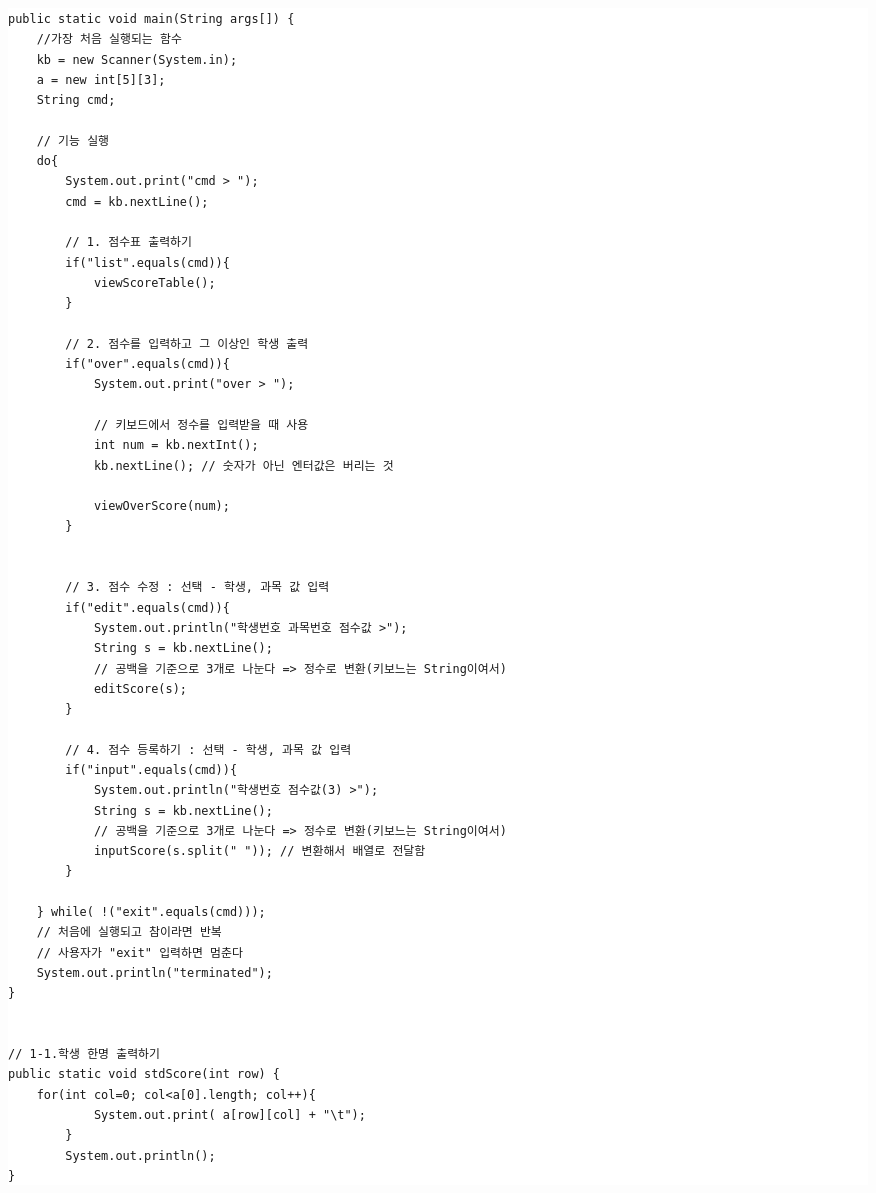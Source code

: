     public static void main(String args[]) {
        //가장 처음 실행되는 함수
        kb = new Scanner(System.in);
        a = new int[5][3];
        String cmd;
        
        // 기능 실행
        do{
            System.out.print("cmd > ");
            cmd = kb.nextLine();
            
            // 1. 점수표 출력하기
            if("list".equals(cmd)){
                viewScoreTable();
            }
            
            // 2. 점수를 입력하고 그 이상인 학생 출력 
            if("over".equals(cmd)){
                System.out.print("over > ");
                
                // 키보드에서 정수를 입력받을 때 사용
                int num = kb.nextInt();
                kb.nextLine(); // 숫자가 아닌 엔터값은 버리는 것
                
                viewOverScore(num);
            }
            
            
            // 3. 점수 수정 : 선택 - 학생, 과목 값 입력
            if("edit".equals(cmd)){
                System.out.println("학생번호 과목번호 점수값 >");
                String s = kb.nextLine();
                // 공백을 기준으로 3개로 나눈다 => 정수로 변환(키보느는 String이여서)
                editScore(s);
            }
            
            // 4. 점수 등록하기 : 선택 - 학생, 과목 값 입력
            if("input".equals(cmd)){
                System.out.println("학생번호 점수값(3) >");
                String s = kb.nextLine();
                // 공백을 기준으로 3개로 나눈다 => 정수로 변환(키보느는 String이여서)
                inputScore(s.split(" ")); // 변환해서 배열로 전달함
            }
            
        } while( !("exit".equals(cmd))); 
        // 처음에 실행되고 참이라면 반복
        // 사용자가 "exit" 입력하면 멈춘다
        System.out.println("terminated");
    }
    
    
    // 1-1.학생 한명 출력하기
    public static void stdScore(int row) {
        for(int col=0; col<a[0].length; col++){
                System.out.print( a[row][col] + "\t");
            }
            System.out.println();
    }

*-*-*

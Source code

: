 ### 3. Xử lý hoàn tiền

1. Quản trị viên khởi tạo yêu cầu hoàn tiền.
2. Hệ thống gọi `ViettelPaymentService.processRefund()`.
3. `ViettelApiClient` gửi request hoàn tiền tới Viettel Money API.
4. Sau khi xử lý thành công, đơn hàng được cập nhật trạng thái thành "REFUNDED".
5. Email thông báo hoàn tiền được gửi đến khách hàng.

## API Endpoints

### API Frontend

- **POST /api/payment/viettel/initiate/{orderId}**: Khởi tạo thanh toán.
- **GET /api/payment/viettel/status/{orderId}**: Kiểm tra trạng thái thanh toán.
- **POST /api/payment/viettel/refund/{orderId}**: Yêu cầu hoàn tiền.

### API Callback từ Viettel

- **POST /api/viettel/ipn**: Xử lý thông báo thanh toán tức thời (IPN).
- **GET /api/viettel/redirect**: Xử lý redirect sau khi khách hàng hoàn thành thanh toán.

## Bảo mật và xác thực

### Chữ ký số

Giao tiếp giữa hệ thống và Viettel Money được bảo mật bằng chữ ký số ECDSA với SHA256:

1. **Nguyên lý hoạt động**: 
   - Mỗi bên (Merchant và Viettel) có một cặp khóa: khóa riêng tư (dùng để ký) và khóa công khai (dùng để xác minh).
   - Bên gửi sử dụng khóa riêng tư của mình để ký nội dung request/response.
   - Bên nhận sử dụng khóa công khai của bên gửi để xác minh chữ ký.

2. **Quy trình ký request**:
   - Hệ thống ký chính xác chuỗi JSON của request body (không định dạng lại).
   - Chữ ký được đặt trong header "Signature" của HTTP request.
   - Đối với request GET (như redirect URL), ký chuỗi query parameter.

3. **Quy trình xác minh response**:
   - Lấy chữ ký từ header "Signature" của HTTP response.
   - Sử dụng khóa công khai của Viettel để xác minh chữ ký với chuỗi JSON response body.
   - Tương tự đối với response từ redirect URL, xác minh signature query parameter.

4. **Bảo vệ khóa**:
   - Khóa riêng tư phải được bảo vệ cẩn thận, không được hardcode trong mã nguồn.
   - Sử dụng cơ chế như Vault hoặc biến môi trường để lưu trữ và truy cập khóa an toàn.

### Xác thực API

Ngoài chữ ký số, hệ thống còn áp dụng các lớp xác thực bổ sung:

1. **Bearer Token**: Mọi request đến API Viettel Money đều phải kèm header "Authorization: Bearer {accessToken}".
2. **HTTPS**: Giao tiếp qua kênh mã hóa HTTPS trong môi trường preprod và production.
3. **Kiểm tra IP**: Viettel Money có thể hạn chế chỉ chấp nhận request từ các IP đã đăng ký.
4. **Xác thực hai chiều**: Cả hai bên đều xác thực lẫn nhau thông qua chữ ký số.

*-*-*

■ BRIEF: Copy range, inclusive: the line holding "a = new int[5][3];" to the line holding "for(int col=0; col<a[0].length;". Reproduce exactly those lines of the records above and no others.

■ SOLUTION BELOW:
        a = new int[5][3];
        String cmd;
        
        // 기능 실행
        do{
            System.out.print("cmd > ");
            cmd = kb.nextLine();
            
            // 1. 점수표 출력하기
            if("list".equals(cmd)){
                viewScoreTable();
            }
            
            // 2. 점수를 입력하고 그 이상인 학생 출력 
            if("over".equals(cmd)){
                System.out.print("over > ");
                
                // 키보드에서 정수를 입력받을 때 사용
                int num = kb.nextInt();
                kb.nextLine(); // 숫자가 아닌 엔터값은 버리는 것
                
                viewOverScore(num);
            }
            
            
            // 3. 점수 수정 : 선택 - 학생, 과목 값 입력
            if("edit".equals(cmd)){
                System.out.println("학생번호 과목번호 점수값 >");
                String s = kb.nextLine();
                // 공백을 기준으로 3개로 나눈다 => 정수로 변환(키보느는 String이여서)
                editScore(s);
            }
            
            // 4. 점수 등록하기 : 선택 - 학생, 과목 값 입력
            if("input".equals(cmd)){
                System.out.println("학생번호 점수값(3) >");
                String s = kb.nextLine();
                // 공백을 기준으로 3개로 나눈다 => 정수로 변환(키보느는 String이여서)
                inputScore(s.split(" ")); // 변환해서 배열로 전달함
            }
            
        } while( !("exit".equals(cmd))); 
        // 처음에 실행되고 참이라면 반복
        // 사용자가 "exit" 입력하면 멈춘다
        System.out.println("terminated");
    }
    
    
    // 1-1.학생 한명 출력하기
    public static void stdScore(int row) {
        for(int col=0; col<a[0].length; col++){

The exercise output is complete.